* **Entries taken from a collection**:

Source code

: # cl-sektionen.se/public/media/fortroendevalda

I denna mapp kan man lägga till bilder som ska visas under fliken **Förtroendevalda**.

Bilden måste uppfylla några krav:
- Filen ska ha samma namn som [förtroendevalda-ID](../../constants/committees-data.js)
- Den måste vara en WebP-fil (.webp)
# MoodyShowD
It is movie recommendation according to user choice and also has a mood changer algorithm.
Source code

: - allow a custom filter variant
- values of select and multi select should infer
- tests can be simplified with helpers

* **Task to complete**: In full and word for word, write out the data above.

* **Solution below**:
Source code

: # cl-sektionen.se/public/media/fortroendevalda

I denna mapp kan man lägga till bilder som ska visas under fliken **Förtroendevalda**.

Bilden måste uppfylla några krav:
- Filen ska ha samma namn som [förtroendevalda-ID](../../constants/committees-data.js)
- Den måste vara en WebP-fil (.webp)
# MoodyShowD
It is movie recommendation according to user choice and also has a mood changer algorithm.
Source code

: - allow a custom filter variant
- values of select and multi select should infer
- tests can be simplified with helpers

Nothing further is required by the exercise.